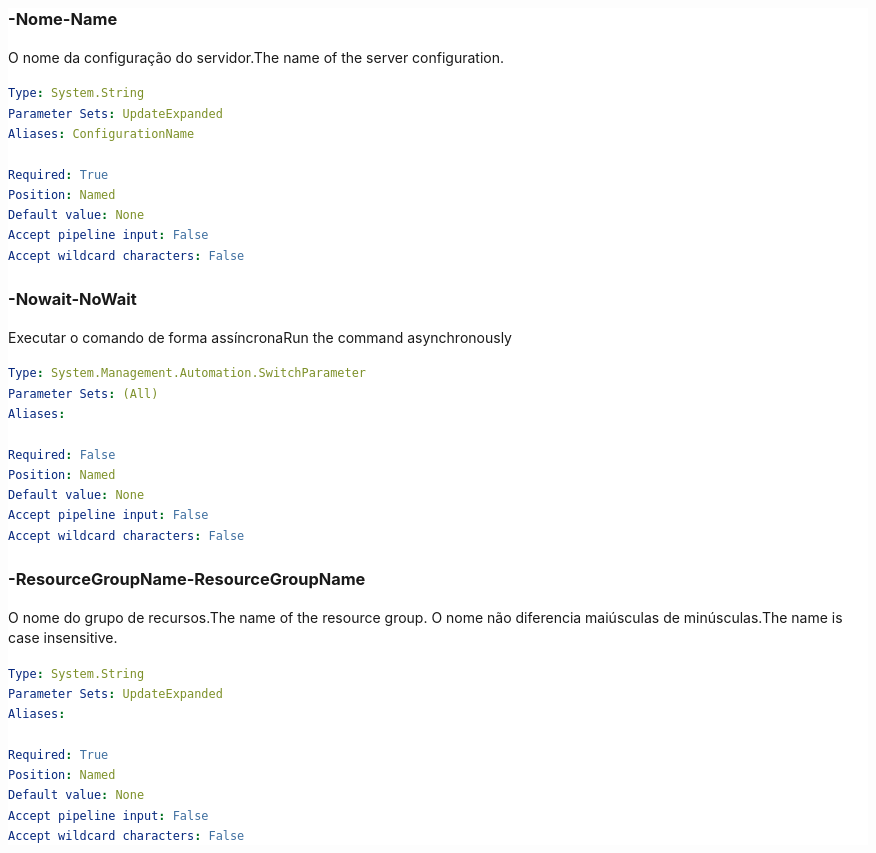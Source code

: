 ### <span data-ttu-id="884a4-123">-Nome</span><span class="sxs-lookup"><span data-stu-id="884a4-123">-Name</span></span>
<span data-ttu-id="884a4-124">O nome da configuração do servidor.</span><span class="sxs-lookup"><span data-stu-id="884a4-124">The name of the server configuration.</span></span>

```yaml
Type: System.String
Parameter Sets: UpdateExpanded
Aliases: ConfigurationName

Required: True
Position: Named
Default value: None
Accept pipeline input: False
Accept wildcard characters: False
```

### <span data-ttu-id="884a4-125">-Nowait</span><span class="sxs-lookup"><span data-stu-id="884a4-125">-NoWait</span></span>
<span data-ttu-id="884a4-126">Executar o comando de forma assíncrona</span><span class="sxs-lookup"><span data-stu-id="884a4-126">Run the command asynchronously</span></span>

```yaml
Type: System.Management.Automation.SwitchParameter
Parameter Sets: (All)
Aliases:

Required: False
Position: Named
Default value: None
Accept pipeline input: False
Accept wildcard characters: False
```

### <span data-ttu-id="884a4-127">-ResourceGroupName</span><span class="sxs-lookup"><span data-stu-id="884a4-127">-ResourceGroupName</span></span>
<span data-ttu-id="884a4-128">O nome do grupo de recursos.</span><span class="sxs-lookup"><span data-stu-id="884a4-128">The name of the resource group.</span></span>
<span data-ttu-id="884a4-129">O nome não diferencia maiúsculas de minúsculas.</span><span class="sxs-lookup"><span data-stu-id="884a4-129">The name is case insensitive.</span></span>

```yaml
Type: System.String
Parameter Sets: UpdateExpanded
Aliases:

Required: True
Position: Named
Default value: None
Accept pipeline input: False
Accept wildcard characters: False
```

·····

[Work order]:
The answer should hold every line of the listing, copied exactly, with no pictures.

[Exercise solution]:
Source code

: ### <span data-ttu-id="884a4-123">-Nome</span><span class="sxs-lookup"><span data-stu-id="884a4-123">-Name</span></span>
<span data-ttu-id="884a4-124">O nome da configuração do servidor.</span><span class="sxs-lookup"><span data-stu-id="884a4-124">The name of the server configuration.</span></span>

```yaml
Type: System.String
Parameter Sets: UpdateExpanded
Aliases: ConfigurationName

Required: True
Position: Named
Default value: None
Accept pipeline input: False
Accept wildcard characters: False
```

### <span data-ttu-id="884a4-125">-Nowait</span><span class="sxs-lookup"><span data-stu-id="884a4-125">-NoWait</span></span>
<span data-ttu-id="884a4-126">Executar o comando de forma assíncrona</span><span class="sxs-lookup"><span data-stu-id="884a4-126">Run the command asynchronously</span></span>

```yaml
Type: System.Management.Automation.SwitchParameter
Parameter Sets: (All)
Aliases:

Required: False
Position: Named
Default value: None
Accept pipeline input: False
Accept wildcard characters: False
```

### <span data-ttu-id="884a4-127">-ResourceGroupName</span><span class="sxs-lookup"><span data-stu-id="884a4-127">-ResourceGroupName</span></span>
<span data-ttu-id="884a4-128">O nome do grupo de recursos.</span><span class="sxs-lookup"><span data-stu-id="884a4-128">The name of the resource group.</span></span>
<span data-ttu-id="884a4-129">O nome não diferencia maiúsculas de minúsculas.</span><span class="sxs-lookup"><span data-stu-id="884a4-129">The name is case insensitive.</span></span>

```yaml
Type: System.String
Parameter Sets: UpdateExpanded
Aliases:

Required: True
Position: Named
Default value: None
Accept pipeline input: False
Accept wildcard characters: False
```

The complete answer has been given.